黄砂は、スギ花粉のシーズン中における鼻および眼のアレルギー症状に影響を及ぼさないことが、真生会富山病院の扇和 弘氏らによる研究で明らかになった。黄砂は、スギ花粉のシーズン前にくしゃみや鼻水、シーズン後に結膜炎の症状を誘発したが、スギ花粉シーズン中のアレルギー症状に対する悪影響は観察されなかった。Auris nasus larynx誌2014年12月号の報告。
黄砂は、モンゴルや中国の砂漠の砂塵が強風によって舞い上がって広範囲に飛散し、東アジアの人々に喘息や心臓病やアレルギー性疾患など健康への悪影響をもたらすことが明らかになっている。しかし、日本のスギ花粉によって引き起こされる花粉症患者における黄砂の影響は不明なままである。
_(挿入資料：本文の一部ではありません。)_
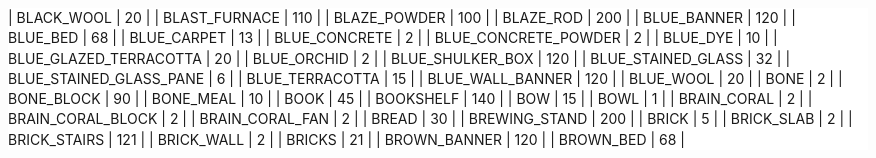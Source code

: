 | BLACK_WOOL | 20 |
| BLAST_FURNACE | 110 |
| BLAZE_POWDER | 100 |
| BLAZE_ROD | 200 |
| BLUE_BANNER | 120 |
| BLUE_BED | 68 |
| BLUE_CARPET | 13 |
| BLUE_CONCRETE | 2 |
| BLUE_CONCRETE_POWDER | 2 |
| BLUE_DYE | 10 |
| BLUE_GLAZED_TERRACOTTA | 20 |
| BLUE_ORCHID | 2 |
| BLUE_SHULKER_BOX | 120 |
| BLUE_STAINED_GLASS | 32 |
| BLUE_STAINED_GLASS_PANE | 6 |
| BLUE_TERRACOTTA | 15 |
| BLUE_WALL_BANNER | 120 |
| BLUE_WOOL | 20 |
| BONE | 2 |
| BONE_BLOCK | 90 |
| BONE_MEAL | 10 |
| BOOK | 45 |
| BOOKSHELF | 140 |
| BOW | 15 |
| BOWL | 1 |
| BRAIN_CORAL | 2 |
| BRAIN_CORAL_BLOCK | 2 |
| BRAIN_CORAL_FAN | 2 |
| BREAD | 30 |
| BREWING_STAND | 200 |
| BRICK | 5 |
| BRICK_SLAB | 2 |
| BRICK_STAIRS | 121 |
| BRICK_WALL | 2 |
| BRICKS | 21 |
| BROWN_BANNER | 120 |
| BROWN_BED | 68 |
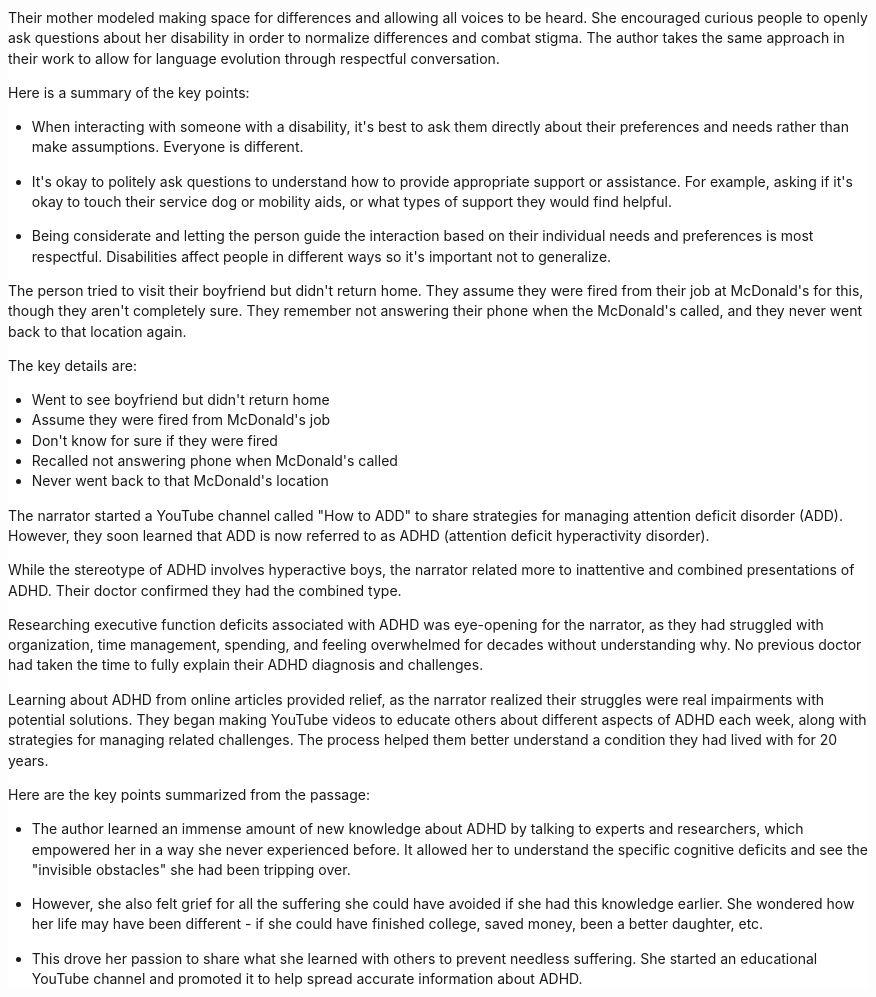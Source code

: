 Their mother modeled making space for differences and allowing all voices to be heard. She encouraged curious people to openly ask questions about her disability in order to normalize differences and combat stigma. The author takes the same approach in their work to allow for language evolution through respectful conversation.

 Here is a summary of the key points:

- When interacting with someone with a disability, it's best to ask them directly about their preferences and needs rather than make assumptions. Everyone is different.

- It's okay to politely ask questions to understand how to provide appropriate support or assistance. For example, asking if it's okay to touch their service dog or mobility aids, or what types of support they would find helpful. 

- Being considerate and letting the person guide the interaction based on their individual needs and preferences is most respectful. Disabilities affect people in different ways so it's important not to generalize.

The person tried to visit their boyfriend but didn't return home. They assume they were fired from their job at McDonald's for this, though they aren't completely sure. They remember not answering their phone when the McDonald's called, and they never went back to that location again. 

The key details are:

- Went to see boyfriend but didn't return home 
- Assume they were fired from McDonald's job
- Don't know for sure if they were fired
- Recalled not answering phone when McDonald's called
- Never went back to that McDonald's location

The narrator started a YouTube channel called "How to ADD" to share strategies for managing attention deficit disorder (ADD). However, they soon learned that ADD is now referred to as ADHD (attention deficit hyperactivity disorder). 

While the stereotype of ADHD involves hyperactive boys, the narrator related more to inattentive and combined presentations of ADHD. Their doctor confirmed they had the combined type. 

Researching executive function deficits associated with ADHD was eye-opening for the narrator, as they had struggled with organization, time management, spending, and feeling overwhelmed for decades without understanding why. No previous doctor had taken the time to fully explain their ADHD diagnosis and challenges. 

Learning about ADHD from online articles provided relief, as the narrator realized their struggles were real impairments with potential solutions. They began making YouTube videos to educate others about different aspects of ADHD each week, along with strategies for managing related challenges. The process helped them better understand a condition they had lived with for 20 years.

 Here are the key points summarized from the passage:

- The author learned an immense amount of new knowledge about ADHD by talking to experts and researchers, which empowered her in a way she never experienced before. It allowed her to understand the specific cognitive deficits and see the "invisible obstacles" she had been tripping over. 

- However, she also felt grief for all the suffering she could have avoided if she had this knowledge earlier. She wondered how her life may have been different - if she could have finished college, saved money, been a better daughter, etc. 

- This drove her passion to share what she learned with others to prevent needless suffering. She started an educational YouTube channel and promoted it to help spread accurate information about ADHD.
そのため本研究では、花粉症患者に対する黄砂の影響を調査した。
花粉症患者41例に鼻および眼のアレルギー症状スコアを毎日記録してもらい、スギ花粉シーズン中とシーズン前後における黄砂イベントの影響を評価した。
主な結果は以下のとおり。
・黄砂イベントは、スギ花粉のシーズン中における鼻および眼のアレルギー症状に影響を及ぼさなかった。
・くしゃみや鼻水のスコアは、スギ花粉シーズン前の黄砂イベントで有意に増加した。
・眼症状スコアは、スギ花粉シーズン後の黄砂イベントで有意に増加した。